There were things that were easier for me to understand and things that were harder. For me the nitty gritty biology stuff was hard, but I kind of get it now. Mostly I retained the need for chemical reactions, why we are looking where we’re looking for life and the cool places that we’re looking. I also discovered that my favorite new moon is Encaleus. That I love the fact that the UN has protocols for alien contact and a department called the Office of Outer Space Affairs. I love these new words: furry bacteria, faint young sun paradox, great oxidation event.

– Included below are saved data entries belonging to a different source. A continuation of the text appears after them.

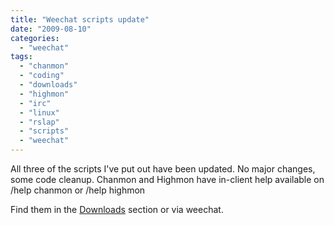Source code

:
 ```yaml
---
title: "Weechat scripts update"
date: "2009-08-10"
categories: 
  - "weechat"
tags: 
  - "chanmon"
  - "coding"
  - "downloads"
  - "highmon"
  - "irc"
  - "linux"
  - "rslap"
  - "scripts"
  - "weechat"
---
```


All three of the scripts I've put out have been updated. No major changes, some code cleanup. Chanmon and Highmon have in-client help available on /help chanmon or /help highmon

Find them in the [Downloads](/downloads/) section or via weechat.
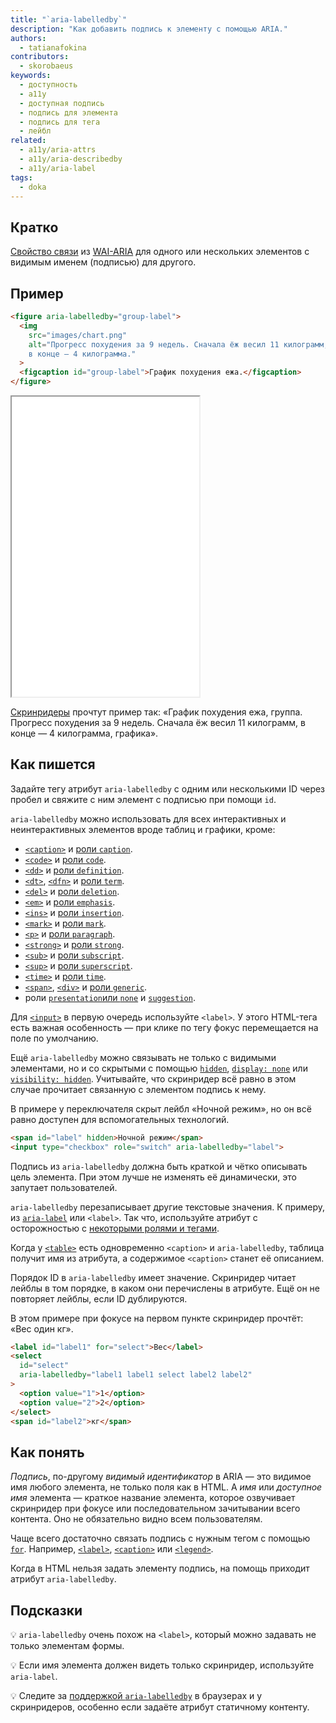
 ```yaml
---
title: "`aria-labelledby`"
description: "Как добавить подпись к элементу с помощью ARIA."
authors:
  - tatianafokina
contributors:
  - skorobaeus
keywords:
  - доступность
  - a11y
  - доступная подпись
  - подпись для элемента
  - подпись для тега
  - лейбл
related:
  - a11y/aria-attrs
  - a11y/aria-describedby
  - a11y/aria-label
tags:
  - doka
---
```


## Кратко

[Свойство связи](/a11y/aria-attrs/#atributy-svyazi) из [WAI-ARIA](/a11y/aria-intro/#specifikaciya) для одного или нескольких элементов с видимым именем (подписью) для другого.

## Пример

```html
<figure aria-labelledby="group-label">
  <img
    src="images/chart.png"
    alt="Прогресс похудения за 9 недель. Сначала ёж весил 11 килограмм,
    в конце — 4 килограмма."
  >
  <figcaption id="group-label">График похудения ежа.</figcaption>
</figure>
```

<iframe title="<figure> с подписью из aria-labelledby" src="demos/figure-with-aria-labelledby/" height="480"></iframe>

[Скринридеры](/a11y/screenreaders/) прочтут пример так: «График похудения ежа, группа. Прогресс похудения за 9 недель. Сначала ёж весил 11 килограмм, в конце — 4 килограмма, графика».

## Как пишется

Задайте тегу атрибут `aria-labelledby` с одним или несколькими ID через пробел и свяжите с ним элемент с подписью при помощи `id`.

`aria-labelledby` можно использовать для всех интерактивных и неинтерактивных элементов вроде таблиц и графики, кроме:

- [`<caption>`](/html/caption/) и [роли `caption`](/a11y/role-caption/).
- [`<code>`](/html/code/) и [роли `code`](/a11y/role-code/).
- [`<dd>`](/html/dl-dd-dt/) и [роли `definition`](/a11y/role-definition/).
- [`<dt>`](/html/dl-dd-dt/), [`<dfn>`](/html/dfn/) и [роли `term`](/a11y/role-term/).
- [`<del>`](/html/del/) и [роли `deletion`](/a11y/role-deletion/).
- [`<em>`](/html/em/) и [роли `emphasis`](/a11y/role-emphasis/).
- [`<ins>`](/html/ins/) и [роли `insertion`](/a11y/role-insertion/).
- [`<mark>`](/html/mark/) и [роли `mark`](/a11y/role-mark/).
- [`<p>`](/html/p/) и [роли `paragraph`](/a11y/role-paragraph/).
- [`<strong>`](/html/strong/) и [роли `strong`](/a11y/role-strong/).
- [`<sub>`](/html/sub/) и [роли `subscript`](/a11y/role-subscript/).
- [`<sup>`](/html/sup/) и [роли `superscript`](/a11y/role-superscript/).
- [`<time>`](/html/time/) и [роли `time`](/a11y/role-time/).
- [`<span>`](/html/span/), [`<div>`](/html/div/) и [роли `generic`](/a11y/role-generic/).
- роли [`presentation`или `none`](/a11y/role-presentation-none/) и [`suggestion`](/a11y/role-suggestion/).

Для [`<input>`](/html/input/) в первую очередь используйте `<label>`. У этого HTML-тега есть важная особенность — при клике по тегу фокус перемещается на поле по умолчанию.

Ещё `aria-labelledby` можно связывать не только с видимыми элементами, но и со скрытыми с помощью [`hidden`](/html/hidden/), [`display: none`](/css/display/#kak-pishetsya) или [`visibility: hidden`](/css/visibility/#kak-pishetsya). Учитывайте, что скринридер всё равно в этом случае прочитает связанную с элементом подпись к нему.

В примере у переключателя скрыт лейбл «Ночной режим», но он всё равно доступен для вспомогательных технологий.

```html
<span id="label" hidden>Ночной режим</span>
<input type="checkbox" role="switch" aria-labelledby="label">
```

Подпись из `aria-labelledby` должна быть краткой и чётко описывать цель элемента. При этом лучше не изменять её динамически, это запутает пользователей.

`aria-labelledby` перезаписывает другие текстовые значения. К примеру, из [`aria-label`](/a11y/aria-label/) или `<label>`. Так что, используйте атрибут с осторожностью с [некоторыми ролями и тегами](https://www.w3.org/WAI/ARIA/apg/practices/names-and-descriptions/#naming_with_child_content).

Когда у [`<table>`](/html/tables/) есть одновременно `<caption>` и `aria-labelledby`, таблица получит имя из атрибута, а содержимое `<caption>` станет её описанием.

Порядок ID в `aria-labelledby` имеет значение. Скринридер читает лейблы в том порядке, в каком они перечислены в атрибуте. Ещё он не повторяет лейблы, если ID дублируются.

В этом примере при фокусе на первом пункте скринридер прочтёт: «Вес один кг».

```html
<label id="label1" for="select">Вес</label>
<select
  id="select"
  aria-labelledby="label1 label1 select label2 label2"
>
  <option value="1">1</option>
  <option value="2">2</option>
</select>
<span id="label2">кг</span>
```

## Как понять

_Подпись_, по-другому _видимый идентификатор_ в ARIA — это видимое имя любого элемента, не только поля как в HTML. А _имя_ или _доступное имя_ элемента — краткое название элемента, которое озвучивает скринридер при фокусе или последовательном зачитывании всего контента. Оно не обязательно видно всем пользователям.

Чаще всего достаточно связать подпись с нужным тегом с помощью [`for`](/html/for/). Например, [`<label>`](/html/label/), [`<caption>`](/html/caption/) или [`<legend>`](/html/legend/).

Когда в HTML нельзя задать элементу подпись, на помощь приходит атрибут `aria-labelledby`.

## Подсказки

💡 `aria-labelledby` очень похож на `<label>`, который можно задавать не только элементам формы.

💡 Если имя элемента должен видеть только скринридер, используйте `aria-label`.

💡 Следите за [поддержкой `aria-labelledby`](https://www.davidmacd.com/blog/does-aria-label-override-static-text.html) в браузерах и у скринридеров, особенно если задаёте атрибут статичному контенту.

For my mom, remembering which human mission to where that learned what was hard. “I always got those wrong,” she said. But when she recently came to visit me, it didn’t stop her from dorking out over the model of the Viking Space lander where the first science that inconclusively proved that there were the building blocks of life on Mars was conducted in 1977. It made me incredibly excited about the fact that Curiosity actually confirmed finding the building blocks for life on Ancient Mars just a few weeks ago.

I love that I can understand this now in a much deeper way than I did before the course. Or how I can understand that the water on Europa oceans seems to be coming through the surface and generating enough energy to allow for the essential chemical reactions needed for life to exist.

I understand the questions that astrobiologists are asking and why they are asking them. I understand where we are looking for life and why we are looking there. As a science fiction writer, I found the course to be enormously helpful for world building. alien building, story building. Basically, I was not only scientifically inspired but creatively inspired. Not only do I know what those building blocks of life are, but I have building blocks for story ideas.

To say that this class was great would be putting it too mildly. It surpassed my expectations and sparked my imagination. The videos are still up for people to watch so you can go and take the class right now if you want. And I noticed that they are going to be offering a fresh version of the course in the future which is great because I’m sure that with all the discoveries about the planetary objects in our own solar system and the continued discovery about extra solar planets the stuff to learn and for Dr. Cockell to talk about will only grow. Should you take this course? YES.

Cecil Castellucci’s books include the just-out graphic novel Odd Duck (with Sara Varon), which features two ducks who love the stars as much as she does; and Boy Proof (Candlewick, 2005), The Plain Janes (Minx/DC Comics, 2007), and The Year of the Beasts (Roaring Brook, 2012). She is the YA editor of the Los Angeles Review of Books and a two time Macdowell Fellow. She lives in Los Angeles.